• WHAT TO WORK ON: Line count for "height": give how many lines in the data below contain it, with no other words.

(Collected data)
* * * *

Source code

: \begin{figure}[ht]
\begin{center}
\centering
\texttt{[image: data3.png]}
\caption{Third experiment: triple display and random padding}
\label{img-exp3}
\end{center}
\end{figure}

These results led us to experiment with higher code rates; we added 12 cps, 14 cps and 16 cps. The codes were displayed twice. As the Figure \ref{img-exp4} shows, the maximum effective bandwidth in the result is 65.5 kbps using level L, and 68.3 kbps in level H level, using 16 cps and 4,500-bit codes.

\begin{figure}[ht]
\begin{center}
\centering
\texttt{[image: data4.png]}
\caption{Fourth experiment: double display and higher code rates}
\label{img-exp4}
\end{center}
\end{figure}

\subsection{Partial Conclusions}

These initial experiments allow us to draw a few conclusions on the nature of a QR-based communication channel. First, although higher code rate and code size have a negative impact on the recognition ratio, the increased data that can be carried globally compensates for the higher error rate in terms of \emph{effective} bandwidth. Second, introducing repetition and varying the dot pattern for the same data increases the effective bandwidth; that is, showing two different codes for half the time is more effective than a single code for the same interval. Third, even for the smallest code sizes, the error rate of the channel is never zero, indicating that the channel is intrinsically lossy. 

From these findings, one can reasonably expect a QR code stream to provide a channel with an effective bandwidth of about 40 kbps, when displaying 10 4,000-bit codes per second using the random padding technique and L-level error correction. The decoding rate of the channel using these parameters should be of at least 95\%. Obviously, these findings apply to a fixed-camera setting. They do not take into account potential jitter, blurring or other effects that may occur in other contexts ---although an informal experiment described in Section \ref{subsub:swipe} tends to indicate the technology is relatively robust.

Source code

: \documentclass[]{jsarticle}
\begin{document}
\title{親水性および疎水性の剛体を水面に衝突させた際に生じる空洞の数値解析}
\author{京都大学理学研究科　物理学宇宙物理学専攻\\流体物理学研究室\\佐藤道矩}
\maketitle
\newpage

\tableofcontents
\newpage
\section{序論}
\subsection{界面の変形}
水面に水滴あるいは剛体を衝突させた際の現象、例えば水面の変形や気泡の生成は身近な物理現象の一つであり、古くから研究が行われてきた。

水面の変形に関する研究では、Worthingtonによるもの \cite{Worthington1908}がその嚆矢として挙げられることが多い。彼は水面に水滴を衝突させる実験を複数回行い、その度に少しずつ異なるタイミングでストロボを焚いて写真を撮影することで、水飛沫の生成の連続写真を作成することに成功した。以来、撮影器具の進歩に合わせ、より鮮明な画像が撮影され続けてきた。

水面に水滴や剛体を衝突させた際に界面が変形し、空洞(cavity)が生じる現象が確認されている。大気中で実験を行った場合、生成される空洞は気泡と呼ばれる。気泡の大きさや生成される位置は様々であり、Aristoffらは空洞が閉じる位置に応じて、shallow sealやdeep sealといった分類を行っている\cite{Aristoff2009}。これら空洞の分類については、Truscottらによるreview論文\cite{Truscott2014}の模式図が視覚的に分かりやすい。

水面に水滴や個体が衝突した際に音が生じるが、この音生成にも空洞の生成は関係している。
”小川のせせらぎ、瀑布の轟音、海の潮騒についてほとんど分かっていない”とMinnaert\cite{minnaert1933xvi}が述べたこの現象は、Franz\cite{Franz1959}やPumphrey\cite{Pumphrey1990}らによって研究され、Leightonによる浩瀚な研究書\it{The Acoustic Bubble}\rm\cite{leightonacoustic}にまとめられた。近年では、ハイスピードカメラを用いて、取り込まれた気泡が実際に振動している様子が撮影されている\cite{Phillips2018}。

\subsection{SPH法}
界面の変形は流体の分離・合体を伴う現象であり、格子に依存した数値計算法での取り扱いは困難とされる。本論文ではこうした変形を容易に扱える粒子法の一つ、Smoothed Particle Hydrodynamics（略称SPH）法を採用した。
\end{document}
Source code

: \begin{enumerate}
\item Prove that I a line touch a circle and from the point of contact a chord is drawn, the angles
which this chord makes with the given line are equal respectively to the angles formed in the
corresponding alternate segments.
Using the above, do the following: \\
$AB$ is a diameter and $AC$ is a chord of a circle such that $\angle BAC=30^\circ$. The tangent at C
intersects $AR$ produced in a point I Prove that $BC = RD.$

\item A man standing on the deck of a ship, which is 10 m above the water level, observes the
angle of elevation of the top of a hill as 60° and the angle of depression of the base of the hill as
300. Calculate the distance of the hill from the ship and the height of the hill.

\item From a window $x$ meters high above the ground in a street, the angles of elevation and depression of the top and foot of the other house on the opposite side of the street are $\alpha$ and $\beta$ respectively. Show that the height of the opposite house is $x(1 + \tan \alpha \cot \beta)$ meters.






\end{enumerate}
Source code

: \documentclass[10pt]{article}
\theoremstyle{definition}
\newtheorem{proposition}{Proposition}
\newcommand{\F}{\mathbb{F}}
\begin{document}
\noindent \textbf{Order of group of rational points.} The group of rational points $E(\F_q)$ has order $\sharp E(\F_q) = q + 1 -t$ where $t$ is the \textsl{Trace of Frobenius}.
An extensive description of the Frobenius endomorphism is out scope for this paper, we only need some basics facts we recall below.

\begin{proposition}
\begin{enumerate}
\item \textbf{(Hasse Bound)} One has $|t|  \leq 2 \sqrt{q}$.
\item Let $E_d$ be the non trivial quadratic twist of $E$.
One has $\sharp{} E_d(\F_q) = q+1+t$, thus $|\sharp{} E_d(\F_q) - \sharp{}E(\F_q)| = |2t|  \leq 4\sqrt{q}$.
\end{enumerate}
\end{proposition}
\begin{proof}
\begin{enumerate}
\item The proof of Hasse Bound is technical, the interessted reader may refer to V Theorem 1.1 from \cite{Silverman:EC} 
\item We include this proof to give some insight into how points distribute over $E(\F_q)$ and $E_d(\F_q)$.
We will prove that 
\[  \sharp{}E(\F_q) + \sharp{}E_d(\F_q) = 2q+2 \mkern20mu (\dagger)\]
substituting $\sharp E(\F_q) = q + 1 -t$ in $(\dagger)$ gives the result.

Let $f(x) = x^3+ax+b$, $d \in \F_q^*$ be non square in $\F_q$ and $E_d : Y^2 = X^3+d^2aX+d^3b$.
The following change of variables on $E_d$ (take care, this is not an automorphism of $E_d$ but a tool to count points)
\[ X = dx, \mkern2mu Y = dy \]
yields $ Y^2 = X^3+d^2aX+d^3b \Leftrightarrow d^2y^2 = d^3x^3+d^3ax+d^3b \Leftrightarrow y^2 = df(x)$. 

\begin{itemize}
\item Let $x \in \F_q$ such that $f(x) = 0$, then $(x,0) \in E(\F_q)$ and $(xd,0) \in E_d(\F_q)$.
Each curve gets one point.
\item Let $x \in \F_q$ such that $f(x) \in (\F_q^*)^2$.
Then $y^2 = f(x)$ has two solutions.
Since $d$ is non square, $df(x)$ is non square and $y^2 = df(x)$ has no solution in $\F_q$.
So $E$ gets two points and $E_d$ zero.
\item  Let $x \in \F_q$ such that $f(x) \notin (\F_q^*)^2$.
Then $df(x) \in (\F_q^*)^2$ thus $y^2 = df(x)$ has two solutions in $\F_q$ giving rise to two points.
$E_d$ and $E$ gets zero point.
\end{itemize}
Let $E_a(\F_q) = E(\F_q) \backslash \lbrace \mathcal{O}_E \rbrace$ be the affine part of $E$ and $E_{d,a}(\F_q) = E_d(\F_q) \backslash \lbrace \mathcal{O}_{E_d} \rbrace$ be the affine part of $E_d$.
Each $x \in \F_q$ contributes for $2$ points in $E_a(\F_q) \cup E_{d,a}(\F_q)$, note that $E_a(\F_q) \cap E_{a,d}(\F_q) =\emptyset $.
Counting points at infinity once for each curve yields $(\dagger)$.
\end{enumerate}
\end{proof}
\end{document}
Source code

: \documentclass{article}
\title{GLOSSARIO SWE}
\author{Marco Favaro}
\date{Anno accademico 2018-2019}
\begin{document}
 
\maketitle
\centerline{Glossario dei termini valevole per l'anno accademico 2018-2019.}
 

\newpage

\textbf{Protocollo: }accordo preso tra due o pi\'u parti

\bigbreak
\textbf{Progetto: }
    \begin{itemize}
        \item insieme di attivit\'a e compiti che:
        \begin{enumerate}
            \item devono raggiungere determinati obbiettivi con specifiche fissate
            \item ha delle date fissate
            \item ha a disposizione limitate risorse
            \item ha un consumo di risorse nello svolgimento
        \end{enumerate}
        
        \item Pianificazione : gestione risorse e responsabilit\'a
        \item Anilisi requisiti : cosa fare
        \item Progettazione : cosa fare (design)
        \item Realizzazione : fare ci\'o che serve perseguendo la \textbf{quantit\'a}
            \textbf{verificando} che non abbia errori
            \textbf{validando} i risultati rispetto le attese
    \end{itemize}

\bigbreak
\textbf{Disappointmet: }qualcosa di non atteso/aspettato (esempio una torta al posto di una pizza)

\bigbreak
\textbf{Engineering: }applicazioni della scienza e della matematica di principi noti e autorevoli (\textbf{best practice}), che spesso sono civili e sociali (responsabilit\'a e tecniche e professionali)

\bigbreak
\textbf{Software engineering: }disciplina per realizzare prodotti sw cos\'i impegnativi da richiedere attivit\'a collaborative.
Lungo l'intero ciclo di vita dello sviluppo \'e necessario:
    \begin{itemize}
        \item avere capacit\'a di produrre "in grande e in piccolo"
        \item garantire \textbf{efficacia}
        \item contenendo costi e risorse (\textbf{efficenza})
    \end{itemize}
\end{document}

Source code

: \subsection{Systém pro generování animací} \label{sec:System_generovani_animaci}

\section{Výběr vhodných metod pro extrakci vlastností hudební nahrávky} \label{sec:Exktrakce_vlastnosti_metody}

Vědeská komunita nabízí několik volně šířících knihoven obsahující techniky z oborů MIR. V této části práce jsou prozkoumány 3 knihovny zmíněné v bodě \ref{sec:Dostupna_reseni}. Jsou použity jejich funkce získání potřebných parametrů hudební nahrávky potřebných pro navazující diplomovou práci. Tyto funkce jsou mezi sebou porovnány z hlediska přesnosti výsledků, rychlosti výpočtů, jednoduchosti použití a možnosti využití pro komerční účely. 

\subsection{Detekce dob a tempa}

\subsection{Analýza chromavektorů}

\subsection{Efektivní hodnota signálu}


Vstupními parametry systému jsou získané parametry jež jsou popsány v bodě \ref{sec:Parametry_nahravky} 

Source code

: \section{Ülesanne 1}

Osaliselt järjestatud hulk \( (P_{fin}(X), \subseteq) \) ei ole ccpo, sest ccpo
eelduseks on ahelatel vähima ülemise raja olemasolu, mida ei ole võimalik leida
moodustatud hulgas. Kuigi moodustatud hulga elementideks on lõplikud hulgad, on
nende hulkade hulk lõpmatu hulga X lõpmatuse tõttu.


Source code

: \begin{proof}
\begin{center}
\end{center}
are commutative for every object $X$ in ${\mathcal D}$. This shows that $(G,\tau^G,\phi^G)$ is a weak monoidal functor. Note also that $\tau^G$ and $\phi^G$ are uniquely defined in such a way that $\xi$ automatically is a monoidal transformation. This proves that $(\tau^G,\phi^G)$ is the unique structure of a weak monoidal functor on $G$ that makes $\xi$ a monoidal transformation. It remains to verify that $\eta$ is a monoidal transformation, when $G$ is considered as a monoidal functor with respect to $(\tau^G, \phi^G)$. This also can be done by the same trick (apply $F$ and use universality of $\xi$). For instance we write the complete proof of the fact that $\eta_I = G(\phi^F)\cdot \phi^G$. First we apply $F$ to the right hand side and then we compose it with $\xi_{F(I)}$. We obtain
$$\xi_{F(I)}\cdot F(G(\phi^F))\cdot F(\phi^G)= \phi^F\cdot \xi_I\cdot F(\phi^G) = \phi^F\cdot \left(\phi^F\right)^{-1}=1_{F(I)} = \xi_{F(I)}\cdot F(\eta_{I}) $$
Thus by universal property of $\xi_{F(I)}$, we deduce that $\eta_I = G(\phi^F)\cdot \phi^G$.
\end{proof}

* * * *

• PROBLEM SOLUTION: 2